The analysis will consider a counterfactual outcomes framework, where we posit that for each patient, there exists two potential outcomes, Y(1) and Y(0), representing the outcome that the patient would experience should s/he receive the studied treatment (indexed by 1) or its comparator (indexed by 0), respectively. This allows defining a counterfactual individual treatment effect as D = Y(1) – Y(0). In practice, D cannot be observed, except under very specific trial designs such as n-of-1 trials. The question of precision medicine is thus rather to estimate the expected value of D given a set of covariates X. Assuming that higher values of Y represent a more favorable outcome, it has been shown that the optimal individualized treatment rule given X—or optimal treatment regime—corresponds to give treatment 1 to patients with D(X)=E(D|X) > 0 and treatment 0 to patients with D(X) < 0. For those with D(X)=0, the decision to favor one of the treatment should be based on other considerations, such as favoring the treatment with higher outcome on average.
Let us assume that the new treatment (here canaglifozin) performs better than its comparator. Deriving an individualized treatment rule (ITR) therefore relies on identifying the set of patients for whom the predicted treatment effect is negative, after modeling the outcome under each treatment. In our methodological work, we however show the poor statistical properties of such a policy in practice, with a high risk of identifying patients as “non-responders” when in fact they derive benefit from the treatment. We therefore intend to use an approach that we have developed and termed ‘policy-aware’ to the analysis of data, that we have shown to outperform the classical approach.
Let us introduce some notations, to facilitate the description of our approach. An ITR or policy p, maps the vector of patients characteristics X to {0,1}, representing the treatment, so that p(X) is either 1 (canaglifozin should be given) or 0 (glimepiride should be given). The population benefit of using the policy p as compared to giving canaglifozin to all is K(p) = E(Y|p is used) – E(Y|all receive canaglifozin) = E[-D(X) | p(X)=0], where D(X) is E(D|X). In practice, however, D(X) is unknown, and is estimated from the data as d(X)=Ê(Y(1) – Y(0)|X).
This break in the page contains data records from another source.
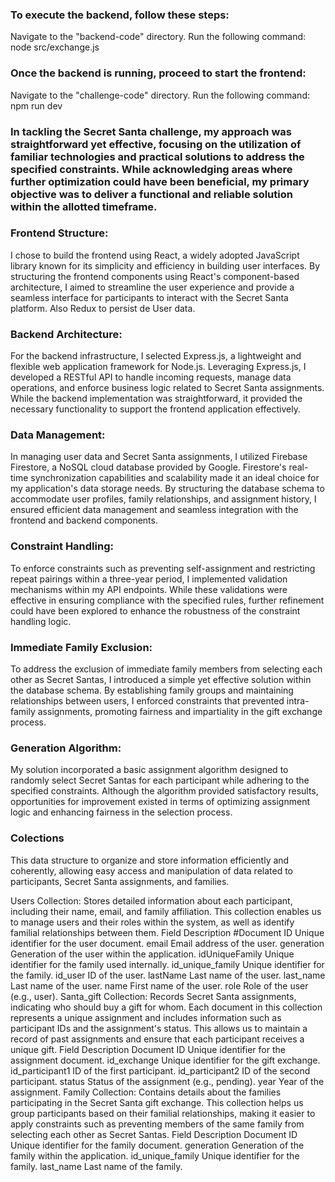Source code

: ### To execute the backend, follow these steps:

Navigate to the "backend-code" directory.
Run the following command:
node src/exchange.js

### Once the backend is running, proceed to start the frontend:

Navigate to the "challenge-code" directory.
Run the following command:
npm run dev

### In tackling the Secret Santa challenge, my approach was straightforward yet effective, focusing on the utilization of familiar technologies and practical solutions to address the specified constraints. While acknowledging areas where further optimization could have been beneficial, my primary objective was to deliver a functional and reliable solution within the allotted timeframe.

### Frontend Structure:
I chose to build the frontend using React, a widely adopted JavaScript library known for its simplicity and efficiency in building user interfaces. By structuring the frontend components using React's component-based architecture, I aimed to streamline the user experience and provide a seamless interface for participants to interact with the Secret Santa platform. Also Redux to persist de User data.

### Backend Architecture:
For the backend infrastructure, I selected Express.js, a lightweight and flexible web application framework for Node.js. Leveraging Express.js, I developed a RESTful API to handle incoming requests, manage data operations, and enforce business logic related to Secret Santa assignments. While the backend implementation was straightforward, it provided the necessary functionality to support the frontend application effectively.

### Data Management:
In managing user data and Secret Santa assignments, I utilized Firebase Firestore, a NoSQL cloud database provided by Google. Firestore's real-time synchronization capabilities and scalability made it an ideal choice for my application's data storage needs. By structuring the database schema to accommodate user profiles, family relationships, and assignment history, I ensured efficient data management and seamless integration with the frontend and backend components.

### Constraint Handling:
To enforce constraints such as preventing self-assignment and restricting repeat pairings within a three-year period, I implemented validation mechanisms within my API endpoints. While these validations were effective in ensuring compliance with the specified rules, further refinement could have been explored to enhance the robustness of the constraint handling logic.

### Immediate Family Exclusion:
To address the exclusion of immediate family members from selecting each other as Secret Santas, I introduced a simple yet effective solution within the database schema. By establishing family groups and maintaining relationships between users, I enforced constraints that prevented intra-family assignments, promoting fairness and impartiality in the gift exchange process.

### Generation Algorithm:
My solution incorporated a basic assignment algorithm designed to randomly select Secret Santas for each participant while adhering to the specified constraints. Although the algorithm provided satisfactory results, opportunities for improvement existed in terms of optimizing assignment logic and enhancing fairness in the selection process.

### Colections

This data structure to organize and store information efficiently and coherently, allowing easy access and manipulation of data related to participants, Secret Santa assignments, and families.

Users Collection:
Stores detailed information about each participant, 
including their name, email, and family affiliation. 
This collection enables us to manage users and their roles within the system, as well as identify familial relationships between them.
Field	Description
#Document ID	Unique identifier for the user document.
email	Email address of the user.
generation	Generation of the user within the application.
idUniqueFamily	Unique identifier for the family used internally.
id_unique_family	Unique identifier for the family.
id_user	ID of the user.
lastName	Last name of the user.
last_name	Last name of the user.
name	First name of the user.
role	Role of the user (e.g., user).
Santa_gift Collection:
Records Secret Santa assignments, indicating who should buy a gift for whom. 
Each document in this collection represents a unique assignment and includes information such as participant IDs and the assignment's status.
This allows us to maintain a record of past assignments and ensure that each participant receives a unique gift.
Field	Description
Document ID	Unique identifier for the assignment document.
id_exchange	Unique identifier for the gift exchange.
id_participant1	ID of the first participant.
id_participant2	ID of the second participant.
status	Status of the assignment (e.g., pending).
year	Year of the assignment.
Family Collection: 
Contains details about the families participating in the Secret Santa gift exchange.
This collection helps us group participants based on their familial relationships, making it easier to apply constraints such as preventing members of the same family from selecting each other as Secret Santas.
Field	Description
Document ID	Unique identifier for the family document.
generation	Generation of the family within the application.
id_unique_family	Unique identifier for the family.
last_name	Last name of the family.  
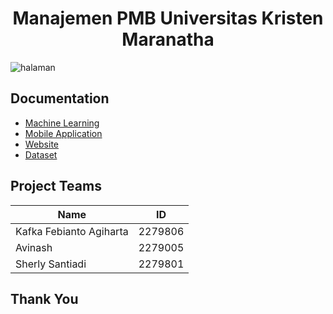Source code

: <h1 align="center">Manajemen PMB Universitas Kristen Maranatha</h1>

![halaman](https://github.com/sntdshrly/university-admission/assets/71547739/fec75045-980f-44ec-b495-2312551cb3ec)

## Documentation

- [Machine Learning](https://github.com/sntdshrly/university-admission/tree/main/model)
- [Mobile Application](https://github.com/sntdshrly/university-admission/tree/main/Holistik_Mobile)
- [Website](https://holistik.it.maranatha.edu/)
- [Dataset](https://github.com/sntdshrly/university-admission/tree/main/dataset)

## Project Teams

| Name                      |     ID      |
| ------------------------- | ----------- |
| Kafka Febianto Agiharta   |   2279806   |
| Avinash                   |   2279005   |
| Sherly Santiadi           |   2279801   |

## Thank You
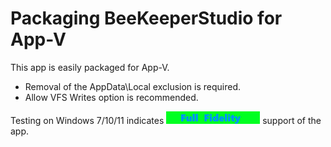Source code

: # Packaging BeeKeeperStudio for App-V

This app is easily packaged for App-V.

* Removal of the AppData\Local exclusion is required.
* Allow VFS Writes option is recommended.


Testing on Windows 7/10/11 indicates [<img src="/media/CatFullFidelity.png" alt="Full Fidelity" />](/media/CatFullFidelity.png) support of the app.
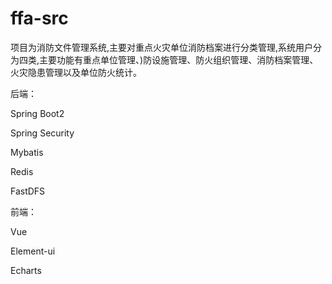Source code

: # ffa-src
项目为消防文件管理系统,主要对重点火灾单位消防档案进行分类管理,系统用户分为四类,主要功能有重点单位管理、)防设施管理、防火组织管理、消防档案管理、火灾隐患管理以及单位防火统计。

后端：

Spring Boot2

Spring Security

Mybatis

Redis

FastDFS

前端：

Vue

Element-ui

Echarts

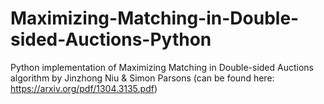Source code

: # Maximizing-Matching-in-Double-sided-Auctions-Python
Python implementation of Maximizing Matching in Double-sided Auctions algorithm by Jinzhong Niu & Simon Parsons (can be found here: https://arxiv.org/pdf/1304.3135.pdf)
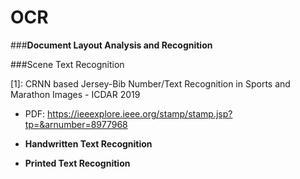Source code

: # OCR

###**Document Layout Analysis and Recognition**



###Scene Text Recognition

[1]: CRNN based Jersey-Bib Number/Text Recognition in Sports and Marathon Images - ICDAR 2019
+ PDF: https://ieeexplore.ieee.org/stamp/stamp.jsp?tp=&arnumber=8977968


- **Handwritten Text Recognition**



- **Printed Text Recognition**



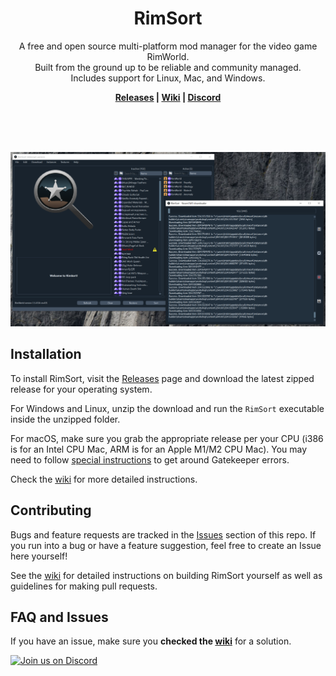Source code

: <p align="center">
    <h1 align="center">RimSort</h1>
    <p align="center">A free and open source multi-platform mod manager for the video game RimWorld.<br>
    Built from the ground up to be reliable and community managed.<br>
    Includes support for Linux, Mac, and Windows.</p>
    <p align="center"><strong><a href="https://github.com/RimSort/RimSort/releases">Releases</a> | <a href="https://rimsort.github.io/RimSort/">Wiki</a> | <a href="https://discord.gg/aV7g69JmR2">Discord</a></strong> </p>
    <br><br><br>
</p>

![RimSort Preview](./docs/rimsort_preview.png)

## Installation

To install RimSort, visit the [Releases][Releases] page and download the latest zipped release for your operating system.

For Windows and Linux, unzip the download and run the `RimSort` executable inside the unzipped folder.

For macOS, make sure you grab the appropriate release per your CPU (i386 is for an Intel CPU Mac, ARM is for an Apple M1/M2 CPU Mac). You may need to follow [special instructions](https://rimsort.github.io/RimSort/user-guide/downloading-and-installing/#macos) to get around Gatekeeper errors.

Check the [wiki][Wiki] for more detailed instructions.

## Contributing

Bugs and feature requests are tracked in the [Issues][Issues] section of this repo. If you run into a bug or have a feature suggestion, feel free to create an Issue here yourself!

See the [wiki][Wiki] for detailed instructions on building RimSort yourself as well as guidelines for making pull requests.
## FAQ and Issues

If you have an issue, make sure you **checked the [wiki][Wiki]** for a solution.

[![Join us on Discord](https://github-production-user-asset-6210df.s3.amazonaws.com/2766946/248529301-486f4f8c-fed5-4fe1-832f-6461b7ce3a55.png)][Discord]


[Wiki]: https://rimsort.github.io/RimSort/
[Repo]: https://github.com/RimSort/RimSort
[Issues]: https://github.com/RimSort/RimSort/issues
[Releases]: https://github.com/oceancabbage/RimSort/releases
[Discord]: https://discord.gg/aV7g69JmR2
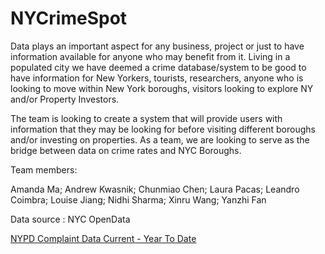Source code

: # NYCrimeSpot 


Data plays an important aspect for any business, project or just to have information available for anyone who may benefit from it. 
Living in a populated city we have deemed a crime database/system to be good to have information for New Yorkers, tourists, researchers, 
anyone who is looking to move within New York boroughs, visitors looking to explore NY and/or Property Investors. 

The team is looking to create a system that will provide users with information that they may be looking for before visiting different 
boroughs and/or investing on properties. As a team, we are looking to serve as the bridge between data on crime rates and NYC Boroughs. 

Team members:

Amanda Ma;
Andrew Kwasnik;
Chunmiao Chen;
Laura Pacas;
Leandro Coimbra;
Louise Jiang;
Nidhi Sharma;
Xinru Wang;
Yanzhi Fan

Data source : NYC OpenData

[NYPD Complaint Data Current - Year To Date](url)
The analysis will consist of the following steps:
1. Develop a model for the outcome using the treatment arm and covariates using random forests, in order to allow more flexibility in the model.
2. Derive features from the random forests that are subsequently used as a single covariate in a (generalized) linear model for the outcome with effects for the feature, the treatment and their interaction.
3. Randomly sample 1000 times in the posterior distribution of the model parameters to derive a vector of subject-specific treatment effects d(X) predicted by injecting the sampled parameters into the regression model, and convert this vector into a z-score by taking the mean divided by the standard deviation, resulting in a z(X).
4. Determine the threshold r which maximizes the expected population benefit of personalization K(p) when only those for with z(X) > r receive canaglifozin, by searching a grid from -2.05 (0.02-quantile of a standard normal distribution) to 0.
5. Provide estimates of the expected population benefit of this policy p obtained with the optimized value of r, that we term ‘max lower bound policy’, with associated confidence interval.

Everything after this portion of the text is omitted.